Posted by jeremy, at 2010-04-15 21:07:13

HP SIM, PSP v8.25 and my memory
I spent a few weeks testing and trying to implement full integration with HP SIM (Systems Insight Manager) and a fleet of about 650 RHEL4 and RHEL5 boxes (we didn't even try with the RHEL3 machines) at a major retailer.
Through this time, HP support first said that PSP v8.15 would work. Then, when that didn't work, we upgraded first to v8.20, then v8.25. Again, unsuccessful. We DID manage to get full SIM integration by installing the v8.30 hpsmh and smh-templates RPMs on v8.25 machines, but that's a bit of a hack.
v8.30 was the first PSP that we installed that got us proper SIM integration -- full reporting back to the SIM server and automatic dial-home capability, and integrated access to the iLO console.
(while I did this work nearly five months ago, I had to remind myself of it today, so it goes here, so I don't forget. I've yet to lose my blog, after all)

Posted by jeremy, at 2010-04-15 21:02:01

aix thinks you entered your password wrong, really.
Had a situation where a user was correctly entering their password to login to an AIX 5.3 (oslevel 5300-09 is no longer affected by this bug) box over openssh, yet was getting tagged with an unsuccessful login. The user would enter their password once, but an unsuccessful login was being declared, followed 3-4 seconds later by a successful login -- even though they didn't get reprompted.
After _much_ analysis of machines, I found the issue: On those servers that would double-attempt the login (once unsuccessfully, once successfully), someone had added the line:

UsePrivilegeSeparation no

Once I disabled that line, by prepending a # character, and reloaded the config:

kill -HUP `ps waux | grep sshd$ | grep -v grep | awk '{print $4}'`

(that command is done from memory, by the way, and is special to AIX), everything worked just fine. This goes here because I didn't find a single tip on this solution ANYWHERE that google could find.

Posted by jeremy, at 2010-01-18 11:19:25

New stereo in the car
I finally got around to putting the new stereo in my 2002 Mazda Protege5. I also took pictures and explained what I did. Hopefully, this page can benefit anyone else who is looking to do the same thing.

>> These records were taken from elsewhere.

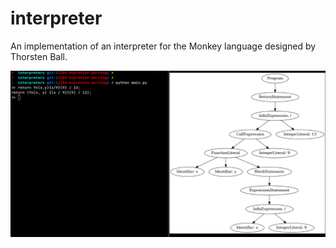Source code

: # interpreter

An implementation of an interpreter for the Monkey language designed by Thorsten Ball.

![image](./img/demo_ast.png)
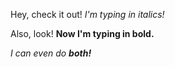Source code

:Hey, check it out! *I'm typing in italics!*

Also, look! **Now I'm typing in bold.**

*I can even do **both!***
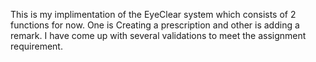 This is my implimentation of the EyeClear system which consists of 2 functions for now. 
One is Creating a prescription and other is adding a remark. 
I have come up with several validations to meet the assignment requirement.
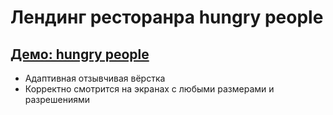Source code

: # Лендинг ресторанра hungry people

## [Демо: hungry people](https://kulich1708.github.io/restaurant-hungry-people)

+ Адаптивная отзывчивая вёрстка
+ Корректно смотрится на экранах с любыми размерами и разрешениями
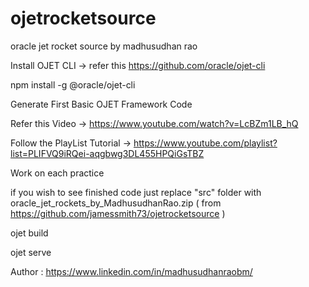 # ojetrocketsource
oracle jet rocket source by madhusudhan rao

Install OJET CLI -> refer this https://github.com/oracle/ojet-cli

npm install -g @oracle/ojet-cli

Generate First Basic OJET Framework Code 

Refer this Video -> https://www.youtube.com/watch?v=LcBZm1LB_hQ

Follow the PlayList Tutorial -> https://www.youtube.com/playlist?list=PLIFVQ9iRQei-aqgbwg3DL455HPQiGsTBZ

Work on each practice

if you wish to see finished code just replace 
"src" folder with oracle_jet_rockets_by_MadhusudhanRao.zip ( from https://github.com/jamessmith73/ojetrocketsource )

ojet build

ojet serve 

Author : https://www.linkedin.com/in/madhusudhanraobm/
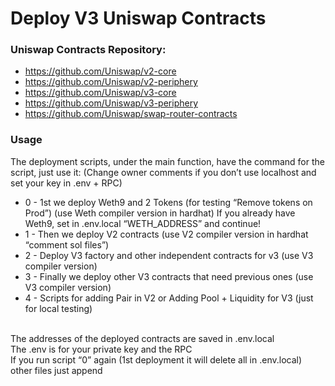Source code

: # Deploy V3 Uniswap Contracts

### Uniswap Contracts Repository:

- https://github.com/Uniswap/v2-core
- https://github.com/Uniswap/v2-periphery
- https://github.com/Uniswap/v3-core
- https://github.com/Uniswap/v3-periphery
- https://github.com/Uniswap/swap-router-contracts

### Usage
The deployment scripts, under the main function, have the command for the script, just use it:
(Change owner comments if you don’t use localhost and set your key in .env + RPC)
- 0 - 1st we deploy Weth9 and 2 Tokens (for testing “Remove tokens on Prod”)
(use Weth compiler version in hardhat)
If you already have Weth9, set in .env.local “WETH_ADDRESS” and continue!
- 1 - Then we deploy V2 contracts (use V2 compiler version in hardhat “comment sol files”)
- 2 - Deploy V3 factory and other independent contracts for v3 (use V3 compiler version)
- 3 - Finally we deploy other V3 contracts that need previous ones (use V3 compiler version)
- 4 - Scripts for adding Pair in V2 or Adding Pool + Liquidity for V3 (just for local testing)
<br>
The addresses of the deployed contracts are saved in .env.local<br>
The .env is for your private key and the RPC<br>
If you run script “0” again (1st deployment it will delete all in .env.local) other files just append
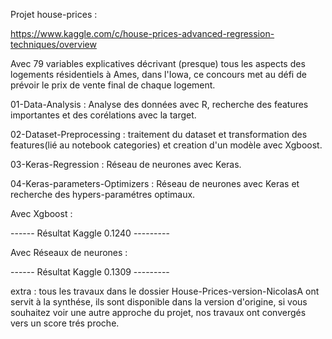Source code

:Projet house-prices :


https://www.kaggle.com/c/house-prices-advanced-regression-techniques/overview

Avec 79 variables explicatives décrivant (presque) tous les aspects des logements résidentiels à Ames, dans l'Iowa,
ce concours  met au défi de prévoir le prix de vente final de chaque logement.


01-Data-Analysis : Analyse des données avec R, recherche des features importantes et des corélations avec la target.

02-Dataset-Preprocessing : traitement du dataset et transformation des features(lié au notebook categories) 
                           et creation d'un modèle avec Xgboost.
                           
03-Keras-Regression : Réseau de neurones avec Keras.

04-Keras-parameters-Optimizers : Réseau de neurones avec Keras et recherche des hypers-paramétres optimaux.



Avec Xgboost : 

------ Résultat Kaggle 0.1240 ---------

Avec Réseaux de neurones : 

------ Résultat Kaggle 0.1309 ---------


extra : tous les travaux dans le dossier House-Prices-version-NicolasA ont servit à la synthése, 
ils sont disponible dans la version d'origine, si vous souhaitez voir une autre approche du projet, 
nos travaux ont convergés vers un score trés proche.

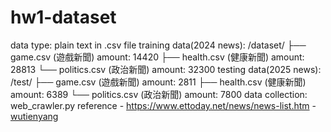 # hw1-dataset
data type: plain text in .csv file
training data(2024 news):
  /dataset/
  ├── game.csv      (遊戲新聞) amount: 14420
  ├── health.csv    (健康新聞) amount: 28813
  └── politics.csv  (政治新聞) amount: 32300
testing data(2025 news):
  /test/
  ├── game.csv      (遊戲新聞) amount: 2811
  ├── health.csv    (健康新聞) amount: 6389
  └── politics.csv  (政治新聞) amount: 7800
data collection:
  web_crawler.py
  reference - https://www.ettoday.net/news/news-list.htm
            - [wutienyang](https://gist.github.com/wutienyang/6bf22fdb1f7e704ae7b7fd280f16beda)
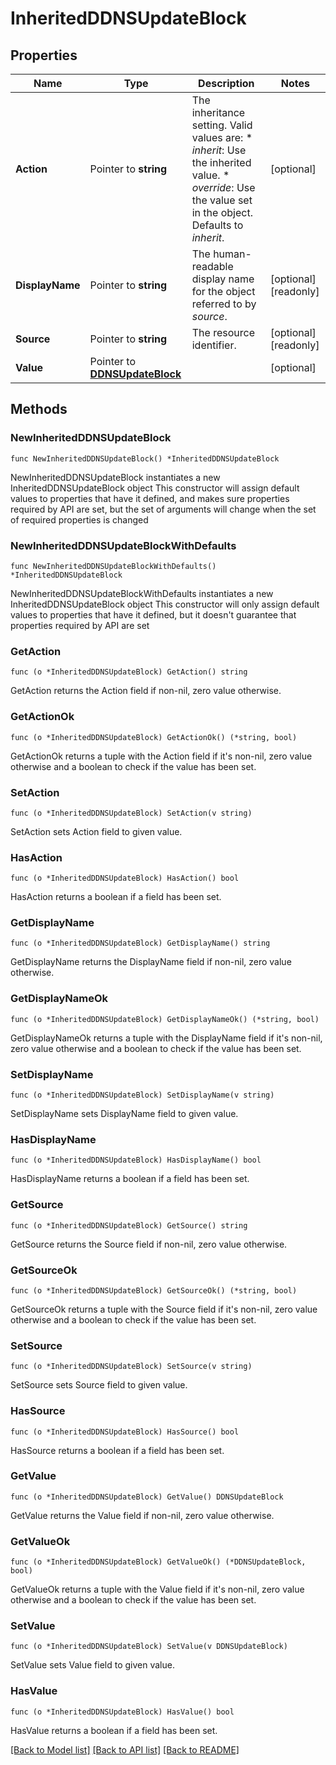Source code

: # InheritedDDNSUpdateBlock

## Properties

Name | Type | Description | Notes
------------ | ------------- | ------------- | -------------
**Action** | Pointer to **string** | The inheritance setting.  Valid values are: * _inherit_: Use the inherited value. * _override_: Use the value set in the object.  Defaults to _inherit_. | [optional] 
**DisplayName** | Pointer to **string** | The human-readable display name for the object referred to by _source_. | [optional] [readonly] 
**Source** | Pointer to **string** | The resource identifier. | [optional] [readonly] 
**Value** | Pointer to [**DDNSUpdateBlock**](DDNSUpdateBlock.md) |  | [optional] 

## Methods

### NewInheritedDDNSUpdateBlock

`func NewInheritedDDNSUpdateBlock() *InheritedDDNSUpdateBlock`

NewInheritedDDNSUpdateBlock instantiates a new InheritedDDNSUpdateBlock object
This constructor will assign default values to properties that have it defined,
and makes sure properties required by API are set, but the set of arguments
will change when the set of required properties is changed

### NewInheritedDDNSUpdateBlockWithDefaults

`func NewInheritedDDNSUpdateBlockWithDefaults() *InheritedDDNSUpdateBlock`

NewInheritedDDNSUpdateBlockWithDefaults instantiates a new InheritedDDNSUpdateBlock object
This constructor will only assign default values to properties that have it defined,
but it doesn't guarantee that properties required by API are set

### GetAction

`func (o *InheritedDDNSUpdateBlock) GetAction() string`

GetAction returns the Action field if non-nil, zero value otherwise.

### GetActionOk

`func (o *InheritedDDNSUpdateBlock) GetActionOk() (*string, bool)`

GetActionOk returns a tuple with the Action field if it's non-nil, zero value otherwise
and a boolean to check if the value has been set.

### SetAction

`func (o *InheritedDDNSUpdateBlock) SetAction(v string)`

SetAction sets Action field to given value.

### HasAction

`func (o *InheritedDDNSUpdateBlock) HasAction() bool`

HasAction returns a boolean if a field has been set.

### GetDisplayName

`func (o *InheritedDDNSUpdateBlock) GetDisplayName() string`

GetDisplayName returns the DisplayName field if non-nil, zero value otherwise.

### GetDisplayNameOk

`func (o *InheritedDDNSUpdateBlock) GetDisplayNameOk() (*string, bool)`

GetDisplayNameOk returns a tuple with the DisplayName field if it's non-nil, zero value otherwise
and a boolean to check if the value has been set.

### SetDisplayName

`func (o *InheritedDDNSUpdateBlock) SetDisplayName(v string)`

SetDisplayName sets DisplayName field to given value.

### HasDisplayName

`func (o *InheritedDDNSUpdateBlock) HasDisplayName() bool`

HasDisplayName returns a boolean if a field has been set.

### GetSource

`func (o *InheritedDDNSUpdateBlock) GetSource() string`

GetSource returns the Source field if non-nil, zero value otherwise.

### GetSourceOk

`func (o *InheritedDDNSUpdateBlock) GetSourceOk() (*string, bool)`

GetSourceOk returns a tuple with the Source field if it's non-nil, zero value otherwise
and a boolean to check if the value has been set.

### SetSource

`func (o *InheritedDDNSUpdateBlock) SetSource(v string)`

SetSource sets Source field to given value.

### HasSource

`func (o *InheritedDDNSUpdateBlock) HasSource() bool`

HasSource returns a boolean if a field has been set.

### GetValue

`func (o *InheritedDDNSUpdateBlock) GetValue() DDNSUpdateBlock`

GetValue returns the Value field if non-nil, zero value otherwise.

### GetValueOk

`func (o *InheritedDDNSUpdateBlock) GetValueOk() (*DDNSUpdateBlock, bool)`

GetValueOk returns a tuple with the Value field if it's non-nil, zero value otherwise
and a boolean to check if the value has been set.

### SetValue

`func (o *InheritedDDNSUpdateBlock) SetValue(v DDNSUpdateBlock)`

SetValue sets Value field to given value.

### HasValue

`func (o *InheritedDDNSUpdateBlock) HasValue() bool`

HasValue returns a boolean if a field has been set.


[[Back to Model list]](../README.md#documentation-for-models) [[Back to API list]](../README.md#documentation-for-api-endpoints) [[Back to README]](../README.md)


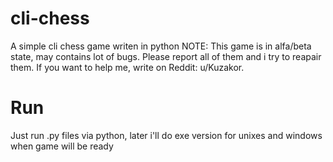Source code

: # cli-chess
A simple cli chess game writen in python
NOTE: This game is in alfa/beta state, may contains lot of bugs. Please report all of them and i try to reapair them. If you want to help me, write on Reddit: u/Kuzakor.

# Run 
Just run .py files via python, later i'll do exe version for unixes and windows when game will be ready
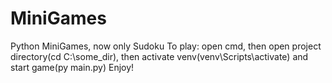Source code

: # MiniGames
Python MiniGames, now only Sudoku
To play:
  open cmd, then
  open project directory(cd C:\some_dir), then
  activate venv(venv\Scripts\activate)
  and start game(py main.py)
Enjoy!
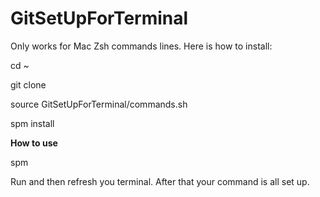 # GitSetUpForTerminal

Only works for Mac Zsh commands lines. Here is how to install:

cd ~

git clone <gitURL>
  
source GitSetUpForTerminal/commands.sh

spm install

**How to use**

spm <startup file> <name for project and commands> <git url for project>
  
Run and then refresh you terminal. After that your command is all set up.
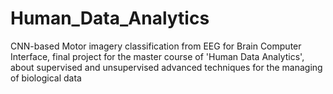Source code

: # Human_Data_Analytics
CNN-based Motor imagery classification from EEG for Brain Computer Interface, final project for the master course of 'Human Data Analytics', about supervised and unsupervised advanced techniques for the managing of biological data

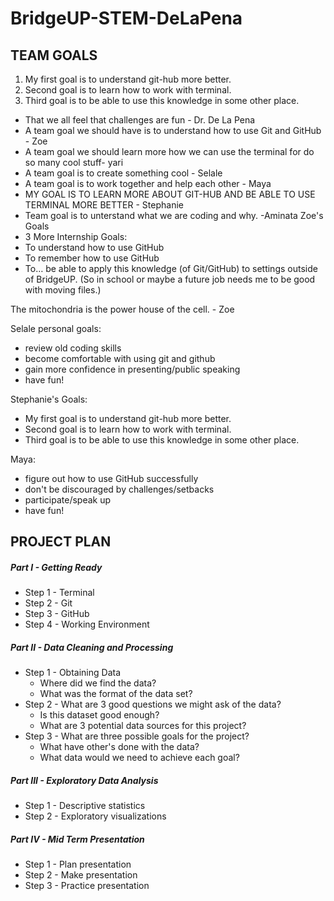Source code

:# BridgeUP-STEM-DeLaPena

## TEAM GOALS
1. My first goal is to understand git-hub more better.
2. Second goal is to learn how to work with terminal.
3. Third goal is to be able to use this knowledge in some other place.


+ That we all feel that challenges are fun - Dr. De La Pena
+ A team goal we should have is to understand how to use Git and GitHub - Zoe 
+ A team goal we should learn more how we can use the terminal for do so many cool stuff- yari
+ A team goal is to create something cool - Selale 
+ A team goal is to work together and help each other - Maya
+ MY GOAL IS TO LEARN MORE ABOUT GIT-HUB AND BE ABLE TO USE TERMINAL MORE BETTER - Stephanie
+ Team goal is to unterstand what we are coding and why. -Aminata
Zoe's Goals
+ 3 More Internship Goals:
+ To understand how to use GitHub
+ To remember how to use GitHub
+ To… be able to apply this knowledge (of Git/GitHub) to settings outside of BridgeUP. (So in school or maybe a future job needs me to be good with moving files.) 

The mitochondria is the power house of the cell. - Zoe

Selale personal goals:
+ review old coding skills
+ become comfortable with using git and github
+ gain more confidence in presenting/public speaking
+ have fun!  

Stephanie's Goals:
+ My first goal is to understand git-hub more better.
+ Second goal is to learn how to work with terminal.
+ Third goal is to be able to use this knowledge in some other place.

Maya:
-  figure out how to use GitHub successfully
-  don't be discouraged by challenges/setbacks
-  participate/speak up
-  have fun!

## PROJECT PLAN

##### Part I - Getting Ready
* Step 1 - Terminal
* Step 2 - Git
* Step 3 - GitHub
* Step 4 - Working Environment

##### Part II - Data Cleaning and Processing
* Step 1 - Obtaining Data
  - Where did we find the data?
  - What was the format of the data set?
* Step 2 - What are 3 good questions we might ask of the data?
  - Is this dataset good enough?
  - What are 3 potential data sources for this project?
* Step 3 - What are three possible goals for the project?
  - What have other's done with the data?
  - What data would we need to achieve each goal?

##### Part III - Exploratory Data Analysis
* Step 1 - Descriptive statistics
* Step 2 - Exploratory visualizations

##### Part IV - Mid Term Presentation
* Step 1 - Plan presentation
* Step 2 - Make presentation
* Step 3 - Practice presentation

Posted by jeremy, at 2009-12-04 07:59:57

vmware and read only filesystems
File this under "weird":
Years ago, due to some timing issues in various SCSI drivers, Linux guests running under VMware would decide that they were having hardware issues, and force their drives (/dev/sda, /dev/sdb) into read-only mode. This sort of thing makes grand sense when you're dealing with real hardware. On vmware, though, we might as well trust that the device is good. This also happened on Xen and VirtualBox, too. Basically, if the Host OS didn't respond fast enough, the guest decided that there had been a hardware failure.
RedHat fixed the issue, SuSE fixed the issue, all was well. This was back in the RHEL 4.6/5.1 era.
Except...the bug is back. I'm running into it on fully patched RHEL 4.8 and RHEL 5.4 machines. Careful digging through mailing lists suggested that adding "barrier=0" into the options for each filesystem, in /etc/fstab would fix things. Sure enough, it did. I'm happy to report that HP tech support has informed me that they're now using my solution at OTHER customers, with good success. Just goes to show -- just because a bug is fixed, doesn't mean it STAYS fixed.